VERBANIA – 09-02-2020 – Quando l’operaio
che manovrava il caricatore udì la sirena e vide le luci lampeggianti, mollò tutto: saltò giù dai comandi del mezzo e andò a ripararsi. Pochi secondi dopo arrivò il treno e ci fu l’impatto. È così che, attorno alle 14 del 24 maggio 2018, accadde l’incidente ferroviario nella galleria di Preglia di Crevoladossola. Un incidente che, fortunatamente, non ebbe conseguenze per le persone -operai e passeggeri-, né danneggiò seriamente il treno, i binari o il cantiere. Un incidente che ha portato a giudizio al Tribunale di Verbania quattro persone tra impresario e funzionari tecnici di un’azienda privata e di Rfi. Tutti sono accusati di incidente ferroviario colposo. Uno di loro ha chiesto e ottenuto la messa alla prova (con lavori socialmente utili e risarcimento estinguerà il reato), per gli altri tre si è aperto il dibattimento.
Nell’udienza di ieri il giudice Rosa Maria Fornelli ha cercato di ricostruire la dinamica dell’incidente.
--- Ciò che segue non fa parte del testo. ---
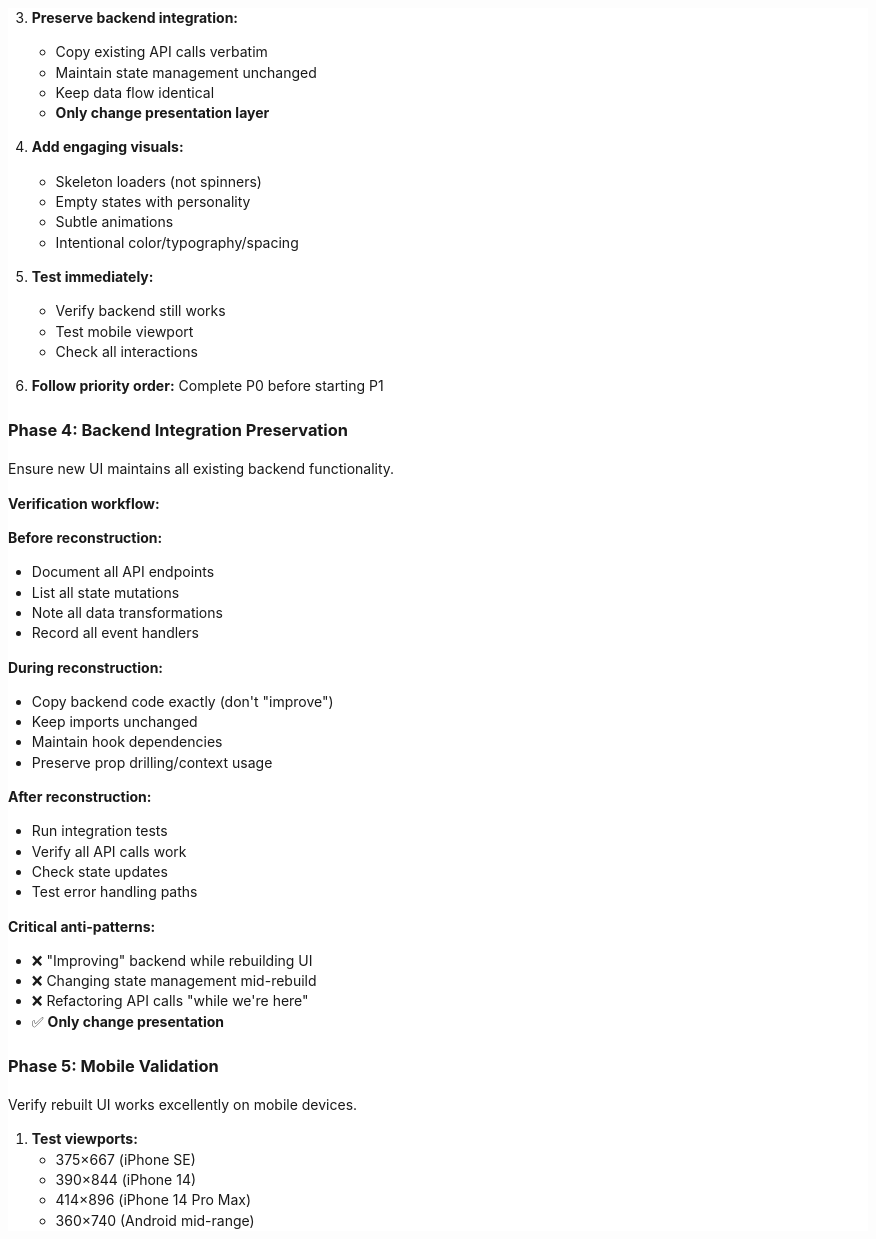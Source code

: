 3. **Preserve backend integration:**
   - Copy existing API calls verbatim
   - Maintain state management unchanged
   - Keep data flow identical
   - **Only change presentation layer**

4. **Add engaging visuals:**
   - Skeleton loaders (not spinners)
   - Empty states with personality
   - Subtle animations
   - Intentional color/typography/spacing

5. **Test immediately:**
   - Verify backend still works
   - Test mobile viewport
   - Check all interactions

6. **Follow priority order:** Complete P0 before starting P1

### Phase 4: Backend Integration Preservation

Ensure new UI maintains all existing backend functionality.

**Verification workflow:**

**Before reconstruction:**
- Document all API endpoints
- List all state mutations
- Note all data transformations
- Record all event handlers

**During reconstruction:**
- Copy backend code exactly (don't "improve")
- Keep imports unchanged
- Maintain hook dependencies
- Preserve prop drilling/context usage

**After reconstruction:**
- Run integration tests
- Verify all API calls work
- Check state updates
- Test error handling paths

**Critical anti-patterns:**
- ❌ "Improving" backend while rebuilding UI
- ❌ Changing state management mid-rebuild
- ❌ Refactoring API calls "while we're here"
- ✅ **Only change presentation**

### Phase 5: Mobile Validation

Verify rebuilt UI works excellently on mobile devices.

1. **Test viewports:**
   - 375×667 (iPhone SE)
   - 390×844 (iPhone 14)
   - 414×896 (iPhone 14 Pro Max)
   - 360×740 (Android mid-range)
Lo scontro avvenne tra una macchina dell’impresa che aveva ricevuto l’incarico di scavare alla base della galleria e l’Eurocity 34 diretto a Ginevra. Il convoglio era partito pochi minuti prima dalla stazione di Domo e viaggiava su uno dei due binari, quello libero. L’altro era ingombrato dai mezzi della ditta che, frantumando la roccia alla base del tunnel, aveva l’incarico di allargare la volta e creare un camminamento. Il cantiere era stato predisposto come un blocco di mezzi compatti sulle rotaie, salvo che per il caricatore. Dopo aver raccolto con la benna la pietra fresata dalla parete, la caricava sul cassone e la portava all’esterno. Era l’unico mezzo che si muoveva isolato. Ed era quello più a rischio, perché sulla sua strada poteva incontrare detriti o massi che l’avrebbero fatto scarrocciare dai binari. Come accadde quel giorno. Una ruota uscì dalla sede. L’operatore provò a effettuare la manovra prevista in questi casi (raddrizzare la macchina facendo leva sulla benna posata a terra), ma non ne ebbe il tempo, perché sopraggiungeva l’Eurocity, che urtò nella parte anteriore contro quella posteriore del caricatore.
L’indagine è stata condotta dalla polizia e dallo Spresal dell’Asl, che ha rilevato alcune violazioni nelle norme di sicurezza. È su queste che è stato costruito il campo d’imputazione. Nella prima udienza, lunga è stata la deposizione dell’ispettrice dello Spresal che, incalzata dalle difese, ha ammesso di non aver consegnato alla Procura tutta la documentazione raccolta. Per lo Spresal non furono rispettate le norme di sicurezza, perché al passaggio del treno il caricatore doveva essere fermo sul binario e con il braccio meccanico bloccato. Norme che, all’epoca, erano in divenire. Inizialmente s’era pensato di caricare a mano il pietrisco del cantiere. Ma ci si rese conto che era troppo e che serviva un mezzo. E si concordò che il macchinario si potesse muovere solo durante le fasi di interruzione totale del traffico -perché il problema di fondo è che sulla linea del Sempione passano decine di treni ogni giorno e chiuderla per manutenzione sarebbe un costo enorme-, fissate quel giorno in 40’ tra le 12,10 e le 12,50.